Interactive Branches
.delete_branches(job_names: list[str]) → None

  • Deletes interactive branches via GET + DELETE.

Backups
.backup_pipelines(pipelines: list[Union[str, dict]], base_folder: str='.', drive_name: str='backups') → None

  • Creates dated folder (YYYYMMDD); uploads JSON via POST /upload-file.
    .get_drive_id_by_name(drive_name: str) → Optional[str]

Under the Hood

  • Concurrency: Uses ThreadPoolExecutor.
  • Error Handling: response.raise_for_status(), prints warnings.
  • Logging: print() statements for auditability.
  • Timestamp: AIC.timestamp = instantiation date (YYYYMMDD).

3. GitLabManager Overview

The GitLabManager class uses your AIC instance and the GitLab API to synchronize pipeline definitions, enforce branch/workspace governance, and automate promotions.

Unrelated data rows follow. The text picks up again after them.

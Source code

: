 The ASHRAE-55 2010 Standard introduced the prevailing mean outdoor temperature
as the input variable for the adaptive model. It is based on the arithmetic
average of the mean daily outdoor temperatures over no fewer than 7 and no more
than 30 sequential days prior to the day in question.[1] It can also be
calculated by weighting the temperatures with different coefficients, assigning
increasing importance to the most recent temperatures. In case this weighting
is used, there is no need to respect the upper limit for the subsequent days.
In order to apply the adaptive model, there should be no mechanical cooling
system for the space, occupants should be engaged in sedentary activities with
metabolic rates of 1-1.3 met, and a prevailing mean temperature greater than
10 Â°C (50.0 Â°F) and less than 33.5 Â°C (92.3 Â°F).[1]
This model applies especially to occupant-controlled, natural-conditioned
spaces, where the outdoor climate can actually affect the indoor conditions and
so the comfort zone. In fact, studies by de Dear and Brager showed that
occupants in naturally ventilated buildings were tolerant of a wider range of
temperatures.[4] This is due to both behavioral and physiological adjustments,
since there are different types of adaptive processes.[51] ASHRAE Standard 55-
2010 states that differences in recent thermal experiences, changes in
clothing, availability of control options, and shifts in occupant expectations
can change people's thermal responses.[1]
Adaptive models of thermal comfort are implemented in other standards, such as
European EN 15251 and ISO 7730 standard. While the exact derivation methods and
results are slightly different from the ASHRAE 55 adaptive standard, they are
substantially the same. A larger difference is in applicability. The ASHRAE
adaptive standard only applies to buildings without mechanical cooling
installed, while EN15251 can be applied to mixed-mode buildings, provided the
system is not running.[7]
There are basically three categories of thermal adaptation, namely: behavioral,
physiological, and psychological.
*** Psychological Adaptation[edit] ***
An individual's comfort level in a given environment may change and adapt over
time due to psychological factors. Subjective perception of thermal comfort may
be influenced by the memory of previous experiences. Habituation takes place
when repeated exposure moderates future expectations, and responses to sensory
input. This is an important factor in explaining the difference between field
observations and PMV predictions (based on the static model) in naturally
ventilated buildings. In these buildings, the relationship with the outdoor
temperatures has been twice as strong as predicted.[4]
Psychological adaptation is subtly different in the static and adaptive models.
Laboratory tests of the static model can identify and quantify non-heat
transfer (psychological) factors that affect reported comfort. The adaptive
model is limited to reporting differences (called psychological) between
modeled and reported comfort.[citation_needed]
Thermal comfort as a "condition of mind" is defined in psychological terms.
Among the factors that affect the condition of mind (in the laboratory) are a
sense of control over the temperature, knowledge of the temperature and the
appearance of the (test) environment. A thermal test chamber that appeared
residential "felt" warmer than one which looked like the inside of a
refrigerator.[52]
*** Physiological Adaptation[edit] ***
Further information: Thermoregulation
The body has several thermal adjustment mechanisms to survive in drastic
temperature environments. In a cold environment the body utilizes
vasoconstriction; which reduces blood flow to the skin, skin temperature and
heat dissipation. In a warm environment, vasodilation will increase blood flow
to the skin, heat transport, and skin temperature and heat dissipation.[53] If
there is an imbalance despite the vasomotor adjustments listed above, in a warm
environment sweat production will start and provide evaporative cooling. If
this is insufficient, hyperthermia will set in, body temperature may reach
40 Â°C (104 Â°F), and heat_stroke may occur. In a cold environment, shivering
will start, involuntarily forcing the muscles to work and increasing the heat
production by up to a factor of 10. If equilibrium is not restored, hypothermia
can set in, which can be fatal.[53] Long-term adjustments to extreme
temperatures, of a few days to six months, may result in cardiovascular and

3.1 Initialization & Setup

GitLabManager( aic_instance: AIC, gitlab_token: str, gitlab_namespace: str, repo_folder: str, gitlab_base_url: str = "https://git.autodatacorp.org/api/v4", use_hash_comparison: bool = True, email_recipients: list = None, email_sender: str = None, mapping_file: str = "branch_to_workspace.yaml" )

  • What it does

    • Stores references to AIC, GitLab endpoints, and auth tokens.
    • Resolves project_path, retrieves default_branch, and loads branch→workspace mapping.
    • Determines current branch (self.branch) from AIC workspace and ensures it exists.
    • Configures optional email summary settings.
  • Key attributes

    • self.aic, self.gitlab_base, self.gitlab_token, self.headers
    • self.project_path, self.default_branch, self.branch, self.mapper
    • self.email_recipients, self.email_sender, self.use_hash_comparison

3.2 Repository & Branch Utilities

.repository_exists(repo_path: str) → bool

  • Checks: GET /projects/{repo_path}
  • Returns: True if HTTP 200, else False.

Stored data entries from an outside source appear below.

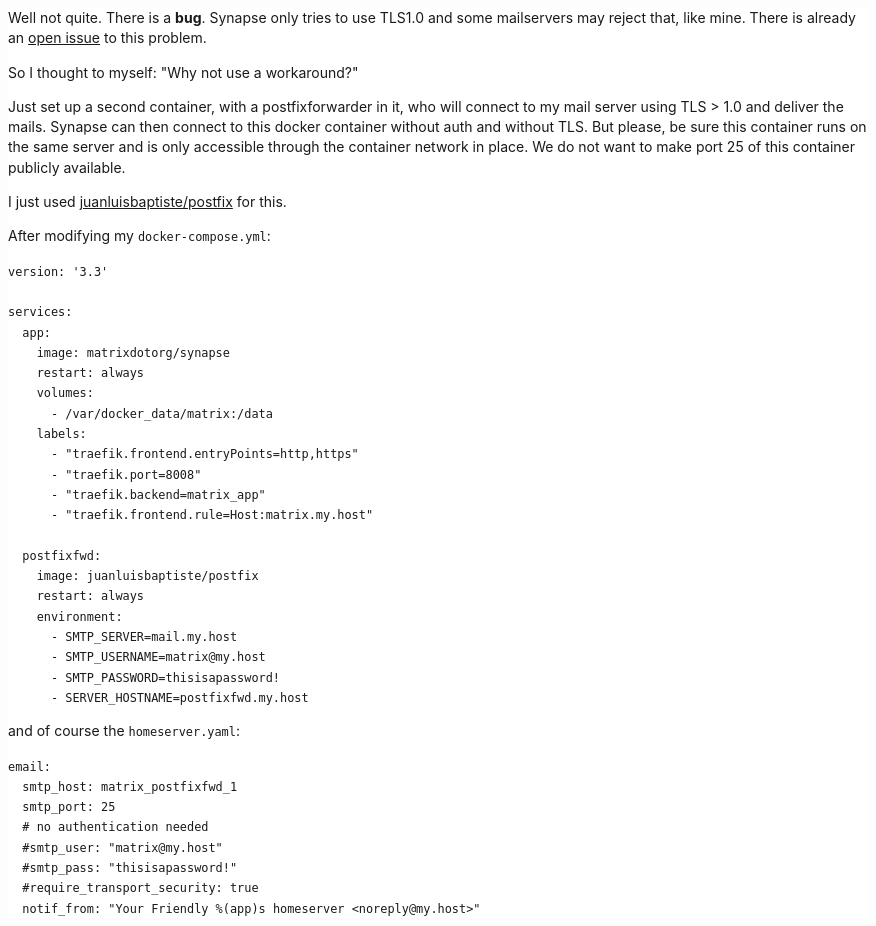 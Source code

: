 Well not quite. There is a **bug**. Synapse only tries to use TLS1.0 and some mailservers may reject that, like mine. There is already an [open issue](https://github.com/matrix-org/synapse/issues/6211) to this problem.

So I thought to myself: "Why not use a workaround?"

Just set up a second container, with a postfixforwarder in it, who will connect to my mail server using TLS > 1.0 and deliver the mails. Synapse can then connect to this docker container without auth and without TLS. But please, be sure this container runs on the same server and is only accessible through the container network in place. We do not want to make port 25 of this container publicly available.

I just used [juanluisbaptiste/postfix](https://hub.docker.com/r/juanluisbaptiste/postfix) for this.

After modifying my `docker-compose.yml`:

```
version: '3.3'

services:
  app:
    image: matrixdotorg/synapse
    restart: always
    volumes:
      - /var/docker_data/matrix:/data
    labels:
      - "traefik.frontend.entryPoints=http,https"
      - "traefik.port=8008"
      - "traefik.backend=matrix_app"
      - "traefik.frontend.rule=Host:matrix.my.host"

  postfixfwd:
    image: juanluisbaptiste/postfix
    restart: always
    environment:
      - SMTP_SERVER=mail.my.host
      - SMTP_USERNAME=matrix@my.host
      - SMTP_PASSWORD=thisisapassword!
      - SERVER_HOSTNAME=postfixfwd.my.host
```

and of course the `homeserver.yaml`:

```
email:
  smtp_host: matrix_postfixfwd_1
  smtp_port: 25
  # no authentication needed
  #smtp_user: "matrix@my.host"
  #smtp_pass: "thisisapassword!"
  #require_transport_security: true
  notif_from: "Your Friendly %(app)s homeserver <noreply@my.host>"

```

.create_repository(repo_name: str) → dict or None

  • Creates: POST /projects under specified subgroup.
  • Returns: Project JSON on success, else None.

.get_subgroup_id() → int

  • Fetches: GET /groups/{namespace} to find subgroup ID.

.ensure_branch_exists(branch_name: str, ref: str) → None

  • Checks: GET /repository/branches/{branch_name}
  • Creates: If 404, POST /repository/branches?branch={branch_name}&ref={ref}
  • Logs: Prints status of creation or existence.

._slugify(text: str) → str

  • Converts: Arbitrary text to a URL-safe slug.

.check_token_expiration(warning_threshold_days: int = 30) → None

  • Retrieves: Personal access tokens via GET /personal_access_tokens
  • Calculates: Days until expiry, prints warnings if ≤ threshold.

3.3 File Operations

.get_existing_file_content(repo_name: str, file_name: str) → Optional[str]

  • Fetches: Base64-encoded file via GET /repository/files/{file_name} on self.branch or default_branch.

.fetch_pipeline_file(full_path: str, ref: str = None) → str

  • Gets: Raw content via GET /repository/files/{full_path}/raw?ref={ref}
  • Falls back: to current branch then default branch.

.list_pipeline_files(subpath: str = None) → list[str]

  • Paginates: GET /repository/tree (per_page=100), filters for .json files.

.list_all_blobs(subpath: str) → list[str]

  • Recursively lists: All blobs under subpath via GET /repository/tree?recursive=true.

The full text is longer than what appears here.